ASSIGNED TASK:
Look through the records below for the line holding "whether data are". Write it out exactly, with each following line through the line holding "regmux[31] : N ;".

Source records
- - -
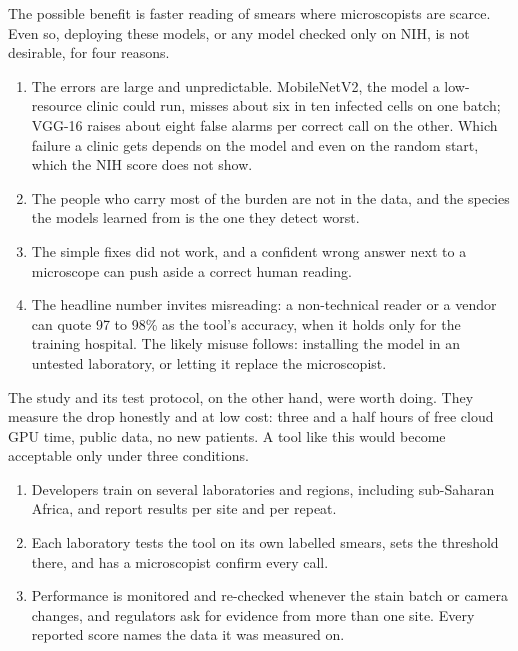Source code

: \documentclass[11pt,a4paper]{article}
\begin{document}
The possible benefit is faster reading of smears where microscopists are scarce. Even so, deploying these models, or any model checked only on NIH, is not desirable, for four reasons.

\begin{enumerate}
\item The errors are large and unpredictable. \mbox{MobileNetV2}, the model a low-resource clinic could run, misses about six in ten infected cells on one batch; VGG-16 raises about eight false alarms per correct call on the other. Which failure a clinic gets depends on the model and even on the random start, which the NIH score does not show.
\item The people who carry most of the burden are not in the data, and the species the models learned from is the one they detect worst.
\item The simple fixes did not work, and a confident wrong answer next to a microscope can push aside a correct human reading.
\item The headline number invites misreading: a non-technical reader or a vendor can quote 97 to 98\% as the tool's accuracy, when it holds only for the training hospital. The likely misuse follows: installing the model in an untested laboratory, or letting it replace the microscopist.
\end{enumerate}

The study and its test protocol, on the other hand, were worth doing. They measure the drop honestly and at low cost: three and a half hours of free cloud GPU time, public data, no new patients. A tool like this would become acceptable only under three conditions.

\begin{enumerate}
\item Developers train on several laboratories and regions, including sub-Saharan Africa, and report results per site and per repeat.
\item Each laboratory tests the tool on its own labelled smears, sets the threshold there, and has a microscopist confirm every call.
\item Performance is monitored and re-checked whenever the stain batch or camera changes, and regulators ask for evidence from more than one site. Every reported score names the data it was measured on.
\end{enumerate}

\printbibliography[heading=ctbib,title=References]
\end{document}
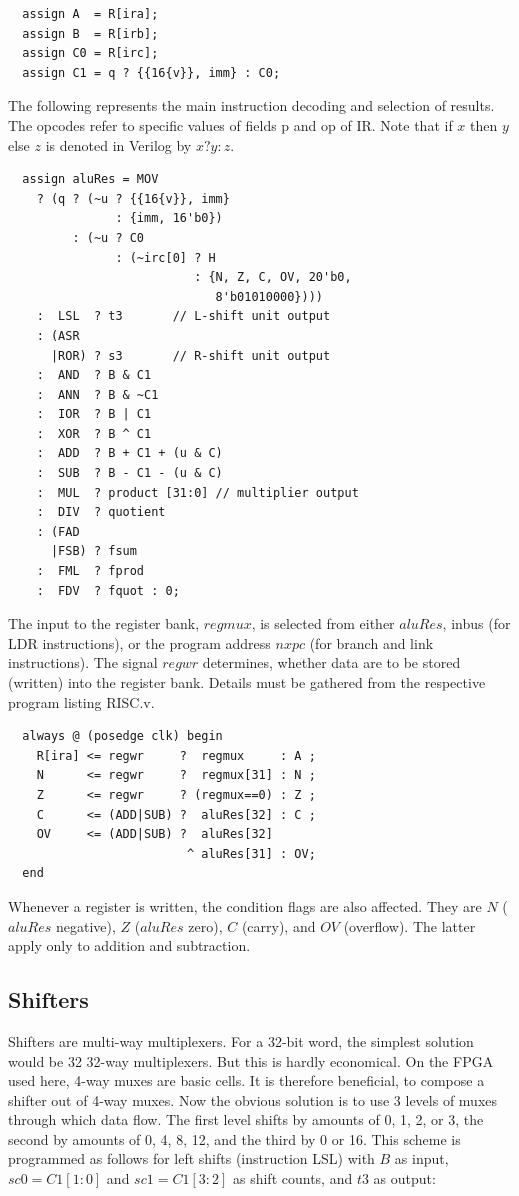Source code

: \begin{verbatim}
  assign A  = R[ira];
  assign B  = R[irb];
  assign C0 = R[irc];
  assign C1 = q ? {{16{v}}, imm} : C0;
\end{verbatim}

The following represents the main instruction decoding and selection of results. The opcodes refer to
specific values of fields p and op of IR. Note that if $x$ then $y$ else $z$ is denoted in Verilog by $x ? y : z$.

\begin{verbatim}
  assign aluRes = MOV
    ? (q ? (~u ? {{16{v}}, imm}
               : {imm, 16'b0})
         : (~u ? C0
               : (~irc[0] ? H
                          : {N, Z, C, OV, 20'b0,
                             8'b01010000})))
    :  LSL  ? t3       // L-shift unit output
    : (ASR
      |ROR) ? s3       // R-shift unit output
    :  AND  ? B & C1
    :  ANN  ? B & ~C1
    :  IOR  ? B | C1
    :  XOR  ? B ^ C1
    :  ADD  ? B + C1 + (u & C)
    :  SUB  ? B - C1 - (u & C)
    :  MUL  ? product [31:0] // multiplier output
    :  DIV  ? quotient
    : (FAD
      |FSB) ? fsum
    :  FML  ? fprod
    :  FDV  ? fquot : 0;
\end{verbatim}

The input to the register bank, $regmux$, is selected from either $aluRes$, inbus (for LDR instructions),
or the program address $nxpc$ (for branch and link instructions). The signal $regwr$ determines,
whether data are to be stored (written) into the register bank. Details must be gathered from the
respective program listing RISC.v.

\begin{verbatim}
  always @ (posedge clk) begin
    R[ira] <= regwr     ?  regmux     : A ;
    N      <= regwr     ?  regmux[31] : N ;
    Z      <= regwr     ? (regmux==0) : Z ;
    C      <= (ADD|SUB) ?  aluRes[32] : C ;
    OV     <= (ADD|SUB) ?  aluRes[32]
                         ^ aluRes[31] : OV;
  end
\end{verbatim}

Whenever a register is written, the condition flags are also affected. They are $N$ ($aluRes$ negative),
$Z$ ($aluRes$ zero), $C$ (carry), and $OV$ (overflow). The latter apply only to addition and subtraction.

\subsection{Shifters}
Shifters are multi-way multiplexers. For a 32-bit word, the simplest solution would be 32 32-way
multiplexers. But this is hardly economical. On the FPGA used here, 4-way muxes are basic cells.
It is therefore beneficial, to compose a shifter out of 4-way muxes. Now the obvious solution is to
use 3 levels of muxes through which data flow. The first level shifts by amounts of 0, 1, 2, or 3, the
second by amounts of 0, 4, 8, 12, and the third by 0 or 16. This scheme is programmed as follows
for left shifts (instruction LSL) with $B$ as input, $sc0 = C1[1:0]$ and $sc1 = C1[3:2]$ as shift counts, and
$t3$ as output:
- - -
ANSWER TO THIS TASK:
whether data are to be stored (written) into the register bank. Details must be gathered from the
respective program listing RISC.v.

\begin{verbatim}
  always @ (posedge clk) begin
    R[ira] <= regwr     ?  regmux     : A ;
    N      <= regwr     ?  regmux[31] : N ;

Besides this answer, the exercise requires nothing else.